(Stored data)
---
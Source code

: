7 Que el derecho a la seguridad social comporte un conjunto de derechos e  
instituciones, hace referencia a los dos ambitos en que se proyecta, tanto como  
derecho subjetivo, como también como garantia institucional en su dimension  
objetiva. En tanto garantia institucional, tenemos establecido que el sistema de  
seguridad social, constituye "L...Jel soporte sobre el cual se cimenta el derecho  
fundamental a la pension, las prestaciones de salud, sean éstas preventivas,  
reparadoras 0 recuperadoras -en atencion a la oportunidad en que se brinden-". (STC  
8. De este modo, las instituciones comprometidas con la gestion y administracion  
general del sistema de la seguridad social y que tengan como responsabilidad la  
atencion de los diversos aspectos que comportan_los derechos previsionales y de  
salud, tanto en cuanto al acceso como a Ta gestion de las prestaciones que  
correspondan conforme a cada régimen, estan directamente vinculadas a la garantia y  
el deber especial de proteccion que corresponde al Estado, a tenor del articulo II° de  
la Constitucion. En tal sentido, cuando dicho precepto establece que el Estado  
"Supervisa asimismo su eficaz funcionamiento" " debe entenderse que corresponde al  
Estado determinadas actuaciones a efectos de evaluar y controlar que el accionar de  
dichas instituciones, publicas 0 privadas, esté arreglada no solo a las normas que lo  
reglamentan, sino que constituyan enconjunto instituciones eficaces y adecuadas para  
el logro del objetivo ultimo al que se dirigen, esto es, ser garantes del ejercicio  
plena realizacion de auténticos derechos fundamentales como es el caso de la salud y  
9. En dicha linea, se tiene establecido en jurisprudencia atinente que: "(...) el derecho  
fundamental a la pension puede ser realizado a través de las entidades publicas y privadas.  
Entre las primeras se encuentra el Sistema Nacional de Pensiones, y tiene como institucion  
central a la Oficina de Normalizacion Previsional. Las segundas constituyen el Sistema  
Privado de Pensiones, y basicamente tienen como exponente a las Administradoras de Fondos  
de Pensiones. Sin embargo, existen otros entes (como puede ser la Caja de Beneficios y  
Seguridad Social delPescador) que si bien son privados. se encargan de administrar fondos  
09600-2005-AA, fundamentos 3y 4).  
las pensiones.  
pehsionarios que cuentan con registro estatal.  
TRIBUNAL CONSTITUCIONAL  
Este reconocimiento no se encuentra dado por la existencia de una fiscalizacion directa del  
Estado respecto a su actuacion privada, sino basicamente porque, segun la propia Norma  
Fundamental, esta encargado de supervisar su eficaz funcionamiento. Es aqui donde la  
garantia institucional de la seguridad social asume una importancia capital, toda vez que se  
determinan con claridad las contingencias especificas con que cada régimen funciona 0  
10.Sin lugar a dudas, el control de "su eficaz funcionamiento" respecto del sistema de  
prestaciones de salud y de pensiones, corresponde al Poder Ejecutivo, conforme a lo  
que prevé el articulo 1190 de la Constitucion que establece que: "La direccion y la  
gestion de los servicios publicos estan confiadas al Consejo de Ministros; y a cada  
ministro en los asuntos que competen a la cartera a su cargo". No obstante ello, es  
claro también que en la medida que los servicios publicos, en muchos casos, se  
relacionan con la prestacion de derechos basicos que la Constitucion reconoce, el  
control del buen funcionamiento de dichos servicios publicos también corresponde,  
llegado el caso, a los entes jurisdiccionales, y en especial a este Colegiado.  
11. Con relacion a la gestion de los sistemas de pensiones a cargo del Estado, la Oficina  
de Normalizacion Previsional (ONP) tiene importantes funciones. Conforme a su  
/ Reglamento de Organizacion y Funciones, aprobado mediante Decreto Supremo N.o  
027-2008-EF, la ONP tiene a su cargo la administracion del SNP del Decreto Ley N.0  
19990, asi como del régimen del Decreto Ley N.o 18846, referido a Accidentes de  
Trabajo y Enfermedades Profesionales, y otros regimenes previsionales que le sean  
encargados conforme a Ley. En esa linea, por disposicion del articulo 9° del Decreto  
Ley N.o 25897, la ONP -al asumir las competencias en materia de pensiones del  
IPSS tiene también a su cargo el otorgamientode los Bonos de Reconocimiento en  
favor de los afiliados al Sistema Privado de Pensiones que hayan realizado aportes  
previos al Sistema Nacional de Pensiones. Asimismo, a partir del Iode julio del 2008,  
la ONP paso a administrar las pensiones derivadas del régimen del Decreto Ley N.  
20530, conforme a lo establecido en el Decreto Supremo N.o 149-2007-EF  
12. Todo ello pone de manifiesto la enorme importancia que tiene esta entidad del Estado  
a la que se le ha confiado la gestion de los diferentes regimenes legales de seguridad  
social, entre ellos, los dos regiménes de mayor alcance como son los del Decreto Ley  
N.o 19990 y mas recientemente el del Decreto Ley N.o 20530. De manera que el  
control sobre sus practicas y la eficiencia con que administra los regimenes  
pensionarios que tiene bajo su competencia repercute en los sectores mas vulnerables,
---
Requirement. Print exactly the lines above, between the one holding "objetiva. En tanto" and the one holding "atencion de los", inclusive, and nothing besides.

Problem solution.
objetiva. En tanto garantia institucional, tenemos establecido que el sistema de  
seguridad social, constituye "L...Jel soporte sobre el cual se cimenta el derecho  
fundamental a la pension, las prestaciones de salud, sean éstas preventivas,  
reparadoras 0 recuperadoras -en atencion a la oportunidad en que se brinden-". (STC  
8. De este modo, las instituciones comprometidas con la gestion y administracion  
general del sistema de la seguridad social y que tengan como responsabilidad la  
atencion de los diversos aspectos que comportan_los derechos previsionales y de  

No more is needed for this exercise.